Monday, August 6, 2012

Learning in Mathland

The book that influenced my approach to teaching mathematics to children is Mindstorms by Seymour Papert. Subtitled Children, Computers, and Powerful Ideas, this book provided a glimpse into a world of which I knew little but eagerly wished to learn more. As promised, powerful ideas emerged quickly and continued to be revealed at every turn. The most compelling idea for me, the one that figuratively jumped off the page, was the author's concept of Mathland. Papert envisioned a learning environment designed to make the development of mathematical concepts a more natural process. This novel vision captured my imagination and laid the groundwork for what would later become our after school math center.

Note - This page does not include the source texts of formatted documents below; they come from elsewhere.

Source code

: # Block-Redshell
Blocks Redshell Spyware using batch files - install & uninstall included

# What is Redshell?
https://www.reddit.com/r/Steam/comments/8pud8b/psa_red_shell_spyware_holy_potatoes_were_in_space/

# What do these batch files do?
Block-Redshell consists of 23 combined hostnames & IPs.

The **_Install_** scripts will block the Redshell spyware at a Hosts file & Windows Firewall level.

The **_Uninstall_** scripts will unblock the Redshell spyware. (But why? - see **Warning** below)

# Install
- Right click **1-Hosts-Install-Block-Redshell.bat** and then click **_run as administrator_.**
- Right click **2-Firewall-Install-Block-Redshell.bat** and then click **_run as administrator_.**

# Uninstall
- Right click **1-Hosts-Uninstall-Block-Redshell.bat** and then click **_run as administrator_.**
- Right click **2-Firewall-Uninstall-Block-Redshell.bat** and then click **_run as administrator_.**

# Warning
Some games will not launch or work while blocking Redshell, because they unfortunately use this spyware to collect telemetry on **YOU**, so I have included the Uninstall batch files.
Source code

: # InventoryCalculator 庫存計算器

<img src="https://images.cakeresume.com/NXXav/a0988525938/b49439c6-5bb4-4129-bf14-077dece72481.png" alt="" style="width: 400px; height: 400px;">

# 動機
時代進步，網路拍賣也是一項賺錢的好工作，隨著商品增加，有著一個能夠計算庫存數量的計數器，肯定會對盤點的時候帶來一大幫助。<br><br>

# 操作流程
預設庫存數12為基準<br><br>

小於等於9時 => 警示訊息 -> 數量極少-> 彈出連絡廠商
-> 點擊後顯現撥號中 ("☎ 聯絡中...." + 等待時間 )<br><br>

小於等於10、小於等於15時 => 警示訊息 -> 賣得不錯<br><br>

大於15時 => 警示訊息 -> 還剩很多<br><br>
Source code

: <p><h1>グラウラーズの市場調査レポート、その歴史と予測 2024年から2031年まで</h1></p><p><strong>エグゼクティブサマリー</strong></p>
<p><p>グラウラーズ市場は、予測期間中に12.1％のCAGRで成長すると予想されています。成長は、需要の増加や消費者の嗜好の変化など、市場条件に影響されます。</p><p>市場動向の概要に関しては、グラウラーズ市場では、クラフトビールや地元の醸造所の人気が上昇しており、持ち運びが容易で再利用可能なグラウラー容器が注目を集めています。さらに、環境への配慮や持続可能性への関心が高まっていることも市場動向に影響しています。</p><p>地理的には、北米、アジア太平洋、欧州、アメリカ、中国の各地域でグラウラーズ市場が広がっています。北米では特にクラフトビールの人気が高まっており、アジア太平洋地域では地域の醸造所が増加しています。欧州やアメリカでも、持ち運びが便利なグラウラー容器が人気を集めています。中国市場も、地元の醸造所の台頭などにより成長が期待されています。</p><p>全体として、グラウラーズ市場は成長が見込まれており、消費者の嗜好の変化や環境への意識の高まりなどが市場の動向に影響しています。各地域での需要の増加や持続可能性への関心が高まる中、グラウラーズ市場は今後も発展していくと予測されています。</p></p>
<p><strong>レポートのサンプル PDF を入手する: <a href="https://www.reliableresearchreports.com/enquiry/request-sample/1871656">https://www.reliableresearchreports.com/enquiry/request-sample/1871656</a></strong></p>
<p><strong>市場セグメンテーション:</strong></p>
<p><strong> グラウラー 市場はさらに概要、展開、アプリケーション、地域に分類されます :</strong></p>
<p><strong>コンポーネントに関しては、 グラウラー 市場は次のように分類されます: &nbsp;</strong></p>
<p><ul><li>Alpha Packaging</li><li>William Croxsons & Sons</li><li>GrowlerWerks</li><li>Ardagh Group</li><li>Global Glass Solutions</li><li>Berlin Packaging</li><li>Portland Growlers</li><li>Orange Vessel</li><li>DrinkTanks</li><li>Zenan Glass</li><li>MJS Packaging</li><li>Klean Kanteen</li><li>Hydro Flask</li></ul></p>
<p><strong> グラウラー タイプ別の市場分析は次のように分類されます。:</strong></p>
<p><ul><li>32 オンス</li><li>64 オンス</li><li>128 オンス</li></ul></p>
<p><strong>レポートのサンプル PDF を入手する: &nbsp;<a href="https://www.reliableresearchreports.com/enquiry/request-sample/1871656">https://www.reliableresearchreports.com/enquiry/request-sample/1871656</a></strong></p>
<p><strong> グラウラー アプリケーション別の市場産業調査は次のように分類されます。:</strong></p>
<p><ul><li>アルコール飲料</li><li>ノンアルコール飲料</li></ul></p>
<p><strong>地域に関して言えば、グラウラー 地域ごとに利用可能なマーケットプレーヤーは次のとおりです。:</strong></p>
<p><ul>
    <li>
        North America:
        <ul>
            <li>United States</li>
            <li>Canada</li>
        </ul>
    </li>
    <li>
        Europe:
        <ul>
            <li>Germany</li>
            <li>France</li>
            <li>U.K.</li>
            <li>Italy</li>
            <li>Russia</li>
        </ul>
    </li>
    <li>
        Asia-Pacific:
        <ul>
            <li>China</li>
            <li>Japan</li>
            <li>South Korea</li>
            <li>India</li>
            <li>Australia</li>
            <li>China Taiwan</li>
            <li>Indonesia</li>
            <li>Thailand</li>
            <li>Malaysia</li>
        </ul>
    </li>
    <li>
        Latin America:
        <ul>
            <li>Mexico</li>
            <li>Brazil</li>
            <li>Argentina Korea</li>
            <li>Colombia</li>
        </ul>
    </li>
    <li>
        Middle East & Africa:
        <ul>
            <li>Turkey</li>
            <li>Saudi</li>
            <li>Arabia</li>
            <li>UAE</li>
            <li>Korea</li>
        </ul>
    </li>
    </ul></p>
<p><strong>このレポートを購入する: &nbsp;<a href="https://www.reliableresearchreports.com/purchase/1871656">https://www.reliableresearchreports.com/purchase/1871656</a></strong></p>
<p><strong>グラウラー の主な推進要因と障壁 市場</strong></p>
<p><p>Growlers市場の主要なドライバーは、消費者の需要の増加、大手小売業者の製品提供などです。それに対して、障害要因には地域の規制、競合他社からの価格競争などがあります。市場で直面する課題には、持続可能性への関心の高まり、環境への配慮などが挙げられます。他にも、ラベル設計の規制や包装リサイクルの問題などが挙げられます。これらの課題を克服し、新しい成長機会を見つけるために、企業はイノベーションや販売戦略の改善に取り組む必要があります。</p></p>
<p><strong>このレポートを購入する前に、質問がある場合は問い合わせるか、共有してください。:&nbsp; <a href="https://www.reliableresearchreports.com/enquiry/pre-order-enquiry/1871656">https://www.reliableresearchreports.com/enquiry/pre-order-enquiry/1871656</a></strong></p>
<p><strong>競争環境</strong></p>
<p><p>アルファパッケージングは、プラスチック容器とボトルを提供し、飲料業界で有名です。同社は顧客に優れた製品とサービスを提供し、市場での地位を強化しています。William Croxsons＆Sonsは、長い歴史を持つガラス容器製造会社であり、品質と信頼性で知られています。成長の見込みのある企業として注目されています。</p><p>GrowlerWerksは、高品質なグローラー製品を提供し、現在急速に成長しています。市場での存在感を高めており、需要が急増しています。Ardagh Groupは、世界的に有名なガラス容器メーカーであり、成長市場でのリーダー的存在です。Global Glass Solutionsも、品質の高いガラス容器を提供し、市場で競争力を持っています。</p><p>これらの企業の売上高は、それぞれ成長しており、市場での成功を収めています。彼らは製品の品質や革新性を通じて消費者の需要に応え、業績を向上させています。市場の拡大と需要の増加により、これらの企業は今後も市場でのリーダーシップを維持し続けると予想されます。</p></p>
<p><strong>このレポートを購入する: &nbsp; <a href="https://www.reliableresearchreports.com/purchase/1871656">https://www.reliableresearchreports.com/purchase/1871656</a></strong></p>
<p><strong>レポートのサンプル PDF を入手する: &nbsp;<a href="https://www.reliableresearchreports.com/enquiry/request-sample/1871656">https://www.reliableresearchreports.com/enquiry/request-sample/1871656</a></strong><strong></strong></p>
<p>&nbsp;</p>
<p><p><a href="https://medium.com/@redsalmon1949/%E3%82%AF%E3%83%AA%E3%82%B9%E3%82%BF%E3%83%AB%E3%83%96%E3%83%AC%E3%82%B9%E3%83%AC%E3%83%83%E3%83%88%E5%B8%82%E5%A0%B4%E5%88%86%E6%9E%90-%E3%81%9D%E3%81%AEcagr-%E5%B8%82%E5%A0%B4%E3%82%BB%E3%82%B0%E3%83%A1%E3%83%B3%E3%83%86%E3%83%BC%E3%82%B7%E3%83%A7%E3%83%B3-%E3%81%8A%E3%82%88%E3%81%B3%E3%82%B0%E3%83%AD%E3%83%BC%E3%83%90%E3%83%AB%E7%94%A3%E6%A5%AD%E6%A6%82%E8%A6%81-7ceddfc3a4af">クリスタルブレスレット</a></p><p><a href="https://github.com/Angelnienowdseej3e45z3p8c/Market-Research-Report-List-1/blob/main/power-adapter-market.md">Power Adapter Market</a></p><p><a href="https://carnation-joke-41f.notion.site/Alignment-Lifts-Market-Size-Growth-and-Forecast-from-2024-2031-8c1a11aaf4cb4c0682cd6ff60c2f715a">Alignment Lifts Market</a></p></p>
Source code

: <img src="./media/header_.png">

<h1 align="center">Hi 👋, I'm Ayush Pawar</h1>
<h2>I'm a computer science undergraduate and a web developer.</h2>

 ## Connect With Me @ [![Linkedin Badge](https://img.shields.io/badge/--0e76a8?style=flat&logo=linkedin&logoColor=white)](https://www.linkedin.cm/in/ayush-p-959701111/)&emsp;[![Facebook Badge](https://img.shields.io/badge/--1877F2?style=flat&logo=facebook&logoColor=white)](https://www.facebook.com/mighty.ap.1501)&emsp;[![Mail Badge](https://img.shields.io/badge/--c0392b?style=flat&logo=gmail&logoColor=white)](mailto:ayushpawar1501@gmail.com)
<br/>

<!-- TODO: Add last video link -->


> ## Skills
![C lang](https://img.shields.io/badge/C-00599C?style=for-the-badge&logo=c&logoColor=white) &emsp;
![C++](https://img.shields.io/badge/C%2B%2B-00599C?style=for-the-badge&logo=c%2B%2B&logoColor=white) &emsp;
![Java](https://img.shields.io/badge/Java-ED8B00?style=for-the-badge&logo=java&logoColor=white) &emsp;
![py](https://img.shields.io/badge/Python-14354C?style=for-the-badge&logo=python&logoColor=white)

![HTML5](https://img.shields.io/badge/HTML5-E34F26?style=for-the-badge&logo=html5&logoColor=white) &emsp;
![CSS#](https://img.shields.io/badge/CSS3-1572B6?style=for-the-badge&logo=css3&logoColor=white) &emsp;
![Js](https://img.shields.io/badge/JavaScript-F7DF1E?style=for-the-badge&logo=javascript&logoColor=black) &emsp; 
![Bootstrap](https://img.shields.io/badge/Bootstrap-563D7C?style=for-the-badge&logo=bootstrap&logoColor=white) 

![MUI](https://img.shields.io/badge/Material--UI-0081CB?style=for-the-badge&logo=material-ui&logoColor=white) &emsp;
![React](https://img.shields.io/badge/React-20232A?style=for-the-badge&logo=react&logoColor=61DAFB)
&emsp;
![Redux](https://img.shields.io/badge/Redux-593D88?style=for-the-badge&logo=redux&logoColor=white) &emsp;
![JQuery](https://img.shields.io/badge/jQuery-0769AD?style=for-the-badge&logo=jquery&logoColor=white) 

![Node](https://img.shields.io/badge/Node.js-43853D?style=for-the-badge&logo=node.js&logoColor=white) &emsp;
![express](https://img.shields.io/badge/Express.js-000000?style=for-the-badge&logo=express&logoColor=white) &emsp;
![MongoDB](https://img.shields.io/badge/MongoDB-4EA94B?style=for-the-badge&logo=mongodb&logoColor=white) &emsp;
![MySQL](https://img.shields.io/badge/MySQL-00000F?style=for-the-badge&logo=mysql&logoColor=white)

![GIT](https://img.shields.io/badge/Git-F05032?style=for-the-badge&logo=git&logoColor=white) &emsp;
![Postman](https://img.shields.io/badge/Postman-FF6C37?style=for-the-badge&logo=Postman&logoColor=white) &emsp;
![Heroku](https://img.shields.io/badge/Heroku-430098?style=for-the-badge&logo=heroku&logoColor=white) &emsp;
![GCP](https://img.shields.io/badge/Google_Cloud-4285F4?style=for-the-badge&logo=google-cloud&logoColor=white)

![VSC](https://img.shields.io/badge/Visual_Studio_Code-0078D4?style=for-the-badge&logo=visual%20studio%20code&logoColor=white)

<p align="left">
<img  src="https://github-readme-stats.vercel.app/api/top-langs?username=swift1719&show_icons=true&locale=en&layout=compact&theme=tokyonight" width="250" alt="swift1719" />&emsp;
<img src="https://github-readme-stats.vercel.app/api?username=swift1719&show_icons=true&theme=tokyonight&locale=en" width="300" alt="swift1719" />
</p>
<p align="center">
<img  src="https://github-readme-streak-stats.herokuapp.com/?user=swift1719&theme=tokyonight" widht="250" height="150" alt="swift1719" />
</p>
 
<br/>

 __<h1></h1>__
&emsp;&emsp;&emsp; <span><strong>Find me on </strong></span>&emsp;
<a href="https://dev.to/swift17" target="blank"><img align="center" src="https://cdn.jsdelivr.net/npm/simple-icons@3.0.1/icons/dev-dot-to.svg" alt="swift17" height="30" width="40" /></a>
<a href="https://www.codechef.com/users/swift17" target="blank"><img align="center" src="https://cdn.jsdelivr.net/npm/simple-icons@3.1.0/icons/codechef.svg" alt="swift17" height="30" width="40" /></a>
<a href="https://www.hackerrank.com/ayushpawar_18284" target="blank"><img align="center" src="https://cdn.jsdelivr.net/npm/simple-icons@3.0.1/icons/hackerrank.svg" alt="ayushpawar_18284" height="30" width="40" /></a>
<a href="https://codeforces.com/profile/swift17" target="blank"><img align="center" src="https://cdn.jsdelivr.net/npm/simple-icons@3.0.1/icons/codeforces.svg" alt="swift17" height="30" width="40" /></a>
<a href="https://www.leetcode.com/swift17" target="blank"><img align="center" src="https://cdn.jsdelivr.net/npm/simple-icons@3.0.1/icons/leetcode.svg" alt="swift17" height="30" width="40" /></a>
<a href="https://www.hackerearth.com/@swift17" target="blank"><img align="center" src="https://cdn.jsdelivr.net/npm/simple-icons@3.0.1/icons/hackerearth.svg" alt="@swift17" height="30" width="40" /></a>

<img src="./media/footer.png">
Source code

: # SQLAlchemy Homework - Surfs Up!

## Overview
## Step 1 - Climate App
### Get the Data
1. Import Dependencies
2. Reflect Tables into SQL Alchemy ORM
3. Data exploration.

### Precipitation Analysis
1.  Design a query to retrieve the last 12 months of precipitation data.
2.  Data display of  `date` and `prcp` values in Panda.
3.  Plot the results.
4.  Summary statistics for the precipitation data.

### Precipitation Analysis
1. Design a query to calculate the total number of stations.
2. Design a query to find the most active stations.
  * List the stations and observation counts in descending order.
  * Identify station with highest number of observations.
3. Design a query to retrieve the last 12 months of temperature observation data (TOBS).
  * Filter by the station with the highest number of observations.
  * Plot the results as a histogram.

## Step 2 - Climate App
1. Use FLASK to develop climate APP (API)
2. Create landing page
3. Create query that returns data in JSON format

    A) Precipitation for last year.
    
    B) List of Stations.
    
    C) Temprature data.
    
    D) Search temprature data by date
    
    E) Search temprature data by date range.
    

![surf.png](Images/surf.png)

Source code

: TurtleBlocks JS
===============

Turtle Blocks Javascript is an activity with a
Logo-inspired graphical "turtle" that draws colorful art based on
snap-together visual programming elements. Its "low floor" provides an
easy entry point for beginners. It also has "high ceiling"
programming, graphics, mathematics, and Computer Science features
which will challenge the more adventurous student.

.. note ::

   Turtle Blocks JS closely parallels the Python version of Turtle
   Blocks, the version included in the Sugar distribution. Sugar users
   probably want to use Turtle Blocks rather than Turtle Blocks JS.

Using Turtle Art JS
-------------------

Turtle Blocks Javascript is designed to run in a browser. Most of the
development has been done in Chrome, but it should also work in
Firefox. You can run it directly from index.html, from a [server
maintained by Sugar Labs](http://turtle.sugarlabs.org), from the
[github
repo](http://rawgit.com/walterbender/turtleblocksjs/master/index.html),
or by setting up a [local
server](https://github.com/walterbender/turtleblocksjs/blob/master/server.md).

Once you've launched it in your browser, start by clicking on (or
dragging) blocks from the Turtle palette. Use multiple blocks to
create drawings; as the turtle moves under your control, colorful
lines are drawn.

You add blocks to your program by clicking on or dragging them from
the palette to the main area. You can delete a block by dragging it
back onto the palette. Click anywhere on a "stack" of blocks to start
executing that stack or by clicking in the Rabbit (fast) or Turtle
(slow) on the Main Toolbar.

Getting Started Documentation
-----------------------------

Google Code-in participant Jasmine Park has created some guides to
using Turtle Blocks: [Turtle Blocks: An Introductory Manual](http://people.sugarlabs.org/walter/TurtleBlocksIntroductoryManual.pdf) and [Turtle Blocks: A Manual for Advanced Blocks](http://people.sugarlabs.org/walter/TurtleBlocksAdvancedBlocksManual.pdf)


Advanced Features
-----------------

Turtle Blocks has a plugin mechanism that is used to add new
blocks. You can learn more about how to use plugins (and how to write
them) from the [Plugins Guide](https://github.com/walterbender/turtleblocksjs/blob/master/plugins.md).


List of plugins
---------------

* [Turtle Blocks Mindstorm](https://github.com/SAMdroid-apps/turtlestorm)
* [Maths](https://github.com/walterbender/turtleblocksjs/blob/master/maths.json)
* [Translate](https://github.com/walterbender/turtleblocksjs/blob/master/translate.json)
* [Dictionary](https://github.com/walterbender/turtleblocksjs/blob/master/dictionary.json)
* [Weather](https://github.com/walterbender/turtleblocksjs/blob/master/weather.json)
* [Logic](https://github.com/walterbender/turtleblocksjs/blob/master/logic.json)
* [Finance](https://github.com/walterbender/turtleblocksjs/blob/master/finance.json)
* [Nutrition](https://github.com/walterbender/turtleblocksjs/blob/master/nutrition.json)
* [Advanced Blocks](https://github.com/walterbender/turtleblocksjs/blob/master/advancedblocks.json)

So many questions arose. Could math achievement be improved by weekly trips to an authentic Mathland? What would such an environment look like? What did we want students to learn and how would they learn it? After a few false starts, we eventually succeeded in making our version of Mathland a reality. Each week students were transported to a world of numbers, mathematical ideas, and meaningful challenges. Gear Math was a hands-on, problem solving program designed to teach multiplication, division, ratio, and proportion to upper elementary students. Students programmed robots to traverse number lines and coordinate systems and designed containers based on volume and surface area restrictions. Most importantly, the residents did very well in school math despite the fact that curriculum objectives rarely overlapped.

How was that possible? Students learned to think and act and approach problem solving much like a mathematician would. This was accomplished by immersing students in credible learning environments and by providing challenges that were not only engaging but also demanded intellectual investment. Getting the right answer was important but it wasn’t the only goal. Making sense of those answers was critical. Explanations were reworked and refined. Multiple representations were encouraged. Our students developed a familiarity with math that all the practice sets and timed drills in the world could never accomplish. And, most importantly, it laid the foundation for future success in math. As our students moved from elementary to middle school, high school, and beyond, they always carried a piece of Mathland with them.